Tourists can get a lukewarm welcome here, jamming streets with their exhaust-spewing buses, crowding the Rideau Centre, Byward Market and Sparks Street and, most unforgivably, snatching precious patio space from parched locals.
The only worse thing they can do is stay home.
And so we turn our eyes homeward. Last year, 80 per cent of tourism spending in Canada came from Canadians. They come to the capital from across the country, perhaps to see what we’ve done with their taxes.
As usual, there are new developments on this front. Stimulus lolly is gushing from the federal coffers. But the cheques in some cases arrived mere days before the openings of these festivals, by which time, critics rightly pointed out, the stated purpose of attracting out-of-town visitors seemed unlikely to be served.
The most obvious reasons to welcome visitors are economic. They spent $1.21 billion here last year, according to the Conference Board of Canada, but there are other benefits. Some locals wonder why anyone would pick Ottawa as a tourist destination, but others started out as tourists. Today’s visitor can be tomorrow’s neighbour.
I have met the tourist, and he is me. Before making the traditional migration from small town Ottawa Valley to the city, I remember meeting John Diefenbaker on my Grade 3 tour of the Parliament Buildings and seeing my first rock concerts at dear old grimy Lansdowne Park.
Now I’m local, partly because of those experiences.
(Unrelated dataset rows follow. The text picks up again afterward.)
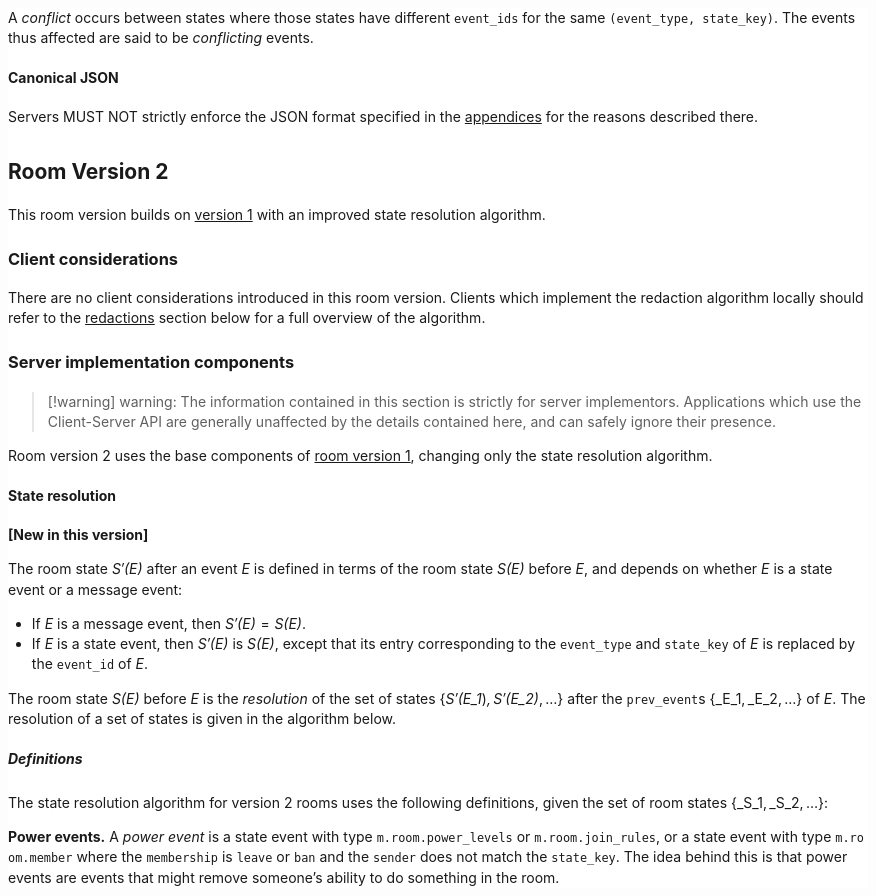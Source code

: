 A _conflict_ occurs between states where those states have different `event_ids` for the same `(event_type, state_key)`. The events thus affected are said to be _conflicting_ events.

#### Canonical JSON[](https://spec.matrix.org/v1.11/rooms/v1/#canonical-json)

Servers MUST NOT strictly enforce the JSON format specified in the [appendices](https://spec.matrix.org/v1.11/appendices#canonical-json) for the reasons described there.

## Room Version 2

This room version builds on [version 1](https://spec.matrix.org/v1.11/rooms/v1) with an improved state resolution algorithm.

### Client considerations[](https://spec.matrix.org/v1.11/rooms/v2/#client-considerations)

There are no client considerations introduced in this room version. Clients which implement the redaction algorithm locally should refer to the [redactions](https://spec.matrix.org/v1.11/rooms/v2/#redactions) section below for a full overview of the algorithm.

### Server implementation components[](https://spec.matrix.org/v1.11/rooms/v2/#server-implementation-components)

> [!warning] warning:
> The information contained in this section is strictly for server implementors. Applications which use the Client-Server API are generally unaffected by the details contained here, and can safely ignore their presence.

Room version 2 uses the base components of [room version 1](https://spec.matrix.org/v1.11/rooms/v1), changing only the state resolution algorithm.

#### State resolution[](https://spec.matrix.org/v1.11/rooms/v2/#state-resolution)

**[New in this version]**

The room state _S′(E)_ after an event _E_ is defined in terms of the room state _S(E)_ before _E_, and depends on whether _E_ is a state event or a message event:

- If _E_ is a message event, then _S′(E)_ = _S(E)_.
- If _E_ is a state event, then _S′(E)_ is _S(E)_, except that its entry corresponding to the `event_type` and `state_key` of _E_ is replaced by the `event_id` of _E_.

The room state _S(E)_ before _E_ is the _resolution_ of the set of states {_S′(E_1_)_, _S′(E_2_)_, …} after the `prev_event`s {_E_1, _E_2, …} of _E_. The resolution of a set of states is given in the algorithm below.

##### Definitions[](https://spec.matrix.org/v1.11/rooms/v2/#definitions)

The state resolution algorithm for version 2 rooms uses the following definitions, given the set of room states {_S_1, _S_2, …}:

**Power events.** A _power event_ is a state event with type `m.room.power_levels` or `m.room.join_rules`, or a state event with type `m.room.member` where the `membership` is `leave` or `ban` and the `sender` does not match the `state_key`. The idea behind this is that power events are events that might remove someone’s ability to do something in the room.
Even the bored kids shambling zombie-like behind their parents on mandatory family outings are seeing this place with fresh eyes. They can appreciate this great city in ways we’ve forgotten.
And the tourists of 2009 die hard, shaking off economic malaise and daily rain to brave downtown streets rife with construction, one-way signs and mysterious name changes. Give ’em a smile and the best directions you can.